Today's Grateful List/31 December 2015

  • Going to get answers no matter what

Wednesday, May 30, 2007

A Short Review

This is a short review of a book I grabbed from school entitled Dance With a Vampire by Ellen Schreiber. The book is an ARC so I can't review it on amazon, but I'll give it a go here. It's the story of Raven, a Goth teen, and her vampire boyfriend, Alexander. Apparently it's the 4th book in a series (which I didn't realize when I scarfed it from our librarian), but it was easy to follow. It's definitely light reading, and full of teenage romance/angst. Raven and Alexander are faced with a pint-sized vampire named Valentine who is bent on revenge for his older brother and sister who were driven out of the town (aptly titled Dullsville). I see this book as sort of a light introduction to the idea of vampires, and since I'm currently enamored of them (thank you, Edward Cullen, from Stephenie Meyer's superb books Twilight and New Moon), I think it's a highly appropriate introduction for middle schoolers. Not great reading, but entertaining, and that's the main thing. I won't be searching out the others in the series, but I would feel very comfortable recommending them to any of my middle school students.


Tuesday, May 29, 2007

Pirates of the Caribbean 3

This won't be an official review of Pirates of the Caribbean 3; instead I thought I'd write a few words about how much I enjoyed our family viewing of this movie this afternoon. Where Pirates 2 at times dragged a bit, this one grabs you early and doesn't let go until the final frames (and be sure to stay until after the closing credits!). We settled in with a gigunda bag of popcorn and the obligatory Cokes, and I at least was thinking how on earth could I sit there for almost 3 hours? The truth is, the time just flew by! The action is fast and furious, and the fun of seeing how the characters have grown (or not) over the course of the trilogy is fascinating. Jack Sparrow's lines are beyond hilarious (One I quickly memorized: "Let me use my machete to clear out the thicket of your brain"), and Keith Richards is the PERFECT father-figure for Jack. And it's official: I'm a dirty older woman now, because the sight of Orlando Bloom on the Flying Dutchman at the end sent my middle-aged hormones into overdrive and made my temperature rise significantly. Can I just say Arrrrgh? LOL! I thought the storyline moved along fluidly and I particularly loved the marriage scene (but I won't provide any more spoilers than that so you'll just have to see who actually gets married). A perfect ending to a great series of movies! Go see it; you won't be sorry. Savvy?


Monday, May 28, 2007

Tammy Needs...

Playing along with Nanci, who stole the idea from Gillian, I went to google and typed in "Tammy" and then the word "needs" and came away with the following:

Tammy needs constant care. (Well, I am high maintenance if nothing else).
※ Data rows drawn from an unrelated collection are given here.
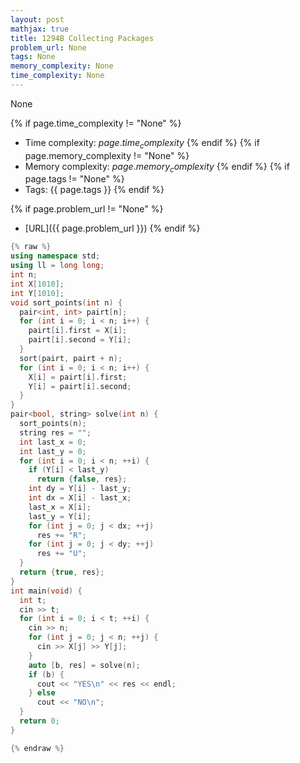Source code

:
 ```yaml
---
layout: post
mathjax: true
title: 1294B Collecting Packages
problem_url: None
tags: None
memory_complexity: None
time_complexity: None
---
```


None


{% if page.time_complexity != "None" %}
- Time complexity: ${{ page.time_complexity }}$
{% endif %}
{% if page.memory_complexity != "None" %}
- Memory complexity: ${{ page.memory_complexity }}$
{% endif %}
{% if page.tags != "None" %}
- Tags: {{ page.tags }}
{% endif %}

{% if page.problem_url != "None" %}
- [URL]({{ page.problem_url }})
{% endif %}

```cpp
{% raw %}
using namespace std;
using ll = long long;
int n;
int X[1010];
int Y[1010];
void sort_points(int n) {
  pair<int, int> pairt[n];
  for (int i = 0; i < n; i++) {
    pairt[i].first = X[i];
    pairt[i].second = Y[i];
  }
  sort(pairt, pairt + n);
  for (int i = 0; i < n; i++) {
    X[i] = pairt[i].first;
    Y[i] = pairt[i].second;
  }
}
pair<bool, string> solve(int n) {
  sort_points(n);
  string res = "";
  int last_x = 0;
  int last_y = 0;
  for (int i = 0; i < n; ++i) {
    if (Y[i] < last_y)
      return {false, res};
    int dy = Y[i] - last_y;
    int dx = X[i] - last_x;
    last_x = X[i];
    last_y = Y[i];
    for (int j = 0; j < dx; ++j)
      res += "R";
    for (int j = 0; j < dy; ++j)
      res += "U";
  }
  return {true, res};
}
int main(void) {
  int t;
  cin >> t;
  for (int i = 0; i < t; ++i) {
    cin >> n;
    for (int j = 0; j < n; ++j) {
      cin >> X[j] >> Y[j];
    }
    auto [b, res] = solve(n);
    if (b) {
      cout << "YES\n" << res << endl;
    } else
      cout << "NO\n";
  }
  return 0;
}

{% endraw %}
```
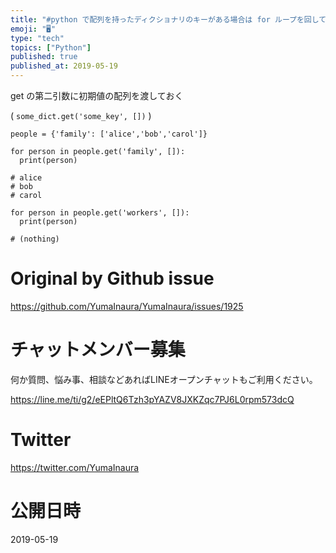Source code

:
 ```yaml
---
title: "#python で配列を持ったディクショナリのキーがある場合は for ループを回して、逆にない場合は何もしない例"
emoji: "🖥"
type: "tech"
topics: ["Python"]
published: true
published_at: 2019-05-19
---
```


get の第二引数に初期値の配列を渡しておく 

 ( `some_dict.get('some_key', [])` )

```
people = {'family': ['alice','bob','carol']}

for person in people.get('family', []):
  print(person)

# alice
# bob
# carol

for person in people.get('workers', []):
  print(person)

# (nothing)

```

# Original by Github issue

https://github.com/YumaInaura/YumaInaura/issues/1925








<!-- Update From Qiita API -->

# チャットメンバー募集


何か質問、悩み事、相談などあればLINEオープンチャットもご利用ください。

https://line.me/ti/g2/eEPltQ6Tzh3pYAZV8JXKZqc7PJ6L0rpm573dcQ





# Twitter


https://twitter.com/YumaInaura


<!-- Update From Qiita API -->



# 公開日時

2019-05-19
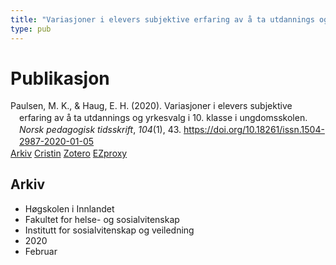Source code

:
 ```yaml
---
title: "Variasjoner i elevers subjektive erfaring av å ta utdannings og yrkesvalg i 10. klasse i ungdomsskolen"
type: pub
---
```

<h1>Publikasjon</h1>
<article id="csl-bib-container-JQJP98CU" class="csl-bib-container">
  <div class="csl-bib-body" style="line-height: 1.35; padding-left: 1em; text-indent:-1em;">
  <div class="csl-entry">Paulsen, M. K., &amp; Haug, E. H. (2020). Variasjoner i elevers subjektive erfaring av &#xE5; ta utdannings og yrkesvalg i 10. klasse i ungdomsskolen. <i>Norsk pedagogisk tidsskrift</i>, <i>104</i>(1), 43. <a href="https://doi.org/10.18261/issn.1504-2987-2020-01-05">https://doi.org/10.18261/issn.1504-2987-2020-01-05</a></div>
</div>
  <div class="csl-bib-buttons">
    <a href="#taxonomy-article-JQJP98CU" class="csl-bib-button">Arkiv</a>
    <a href="https://app.cristin.no/results/show.jsf?id=1798618" alt="Cristin URL" class="csl-bib-button">Cristin</a>
    <a href="http://zotero.org/groups/5022929/items/JQJP98CU" alt="Zotero URL" class="csl-bib-button">Zotero</a>
    <a href="http://ezproxy.inn.no/login?url=https://doi.org/10.18261/issn.1504-2987-2020-01-05" class="csl-bib-button">EZproxy</a>
  </div>
  <div id="csl-bib-meta-container-JQJP98CU"></div>
</article>
<div id="csl-bib-meta-JQJP98CU" class="csl-bib-meta">
  <article id="taxonomy-article-JQJP98CU" class="taxonomy-article">
    <h1>Arkiv</h1>
    <ul>
      <li>Høgskolen i Innlandet</li>
      <li>Fakultet for helse- og sosialvitenskap</li>
      <li>Institutt for sosialvitenskap og veiledning</li>
      <li>2020</li>
      <li>Februar</li>
    </ul>
  </article>
</div>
Tammy needs to settle something in herself. (Hmmmmm....)

Tammy needs your prayers and good wishes. (That's a given).

Tammy needs more opportunities to be creative. (Geez louise, this is dead-on).

What Tammy Needs To Know is a performance installation that incorporates autobiographical text, original music and audience interaction .... (uh, I don't think so).

Tammy Needs Your Help Now. (If it has to do with cleaning the house, the answer is yes).

Tammy needs to balance out. (Balance out what? My life? My check book?)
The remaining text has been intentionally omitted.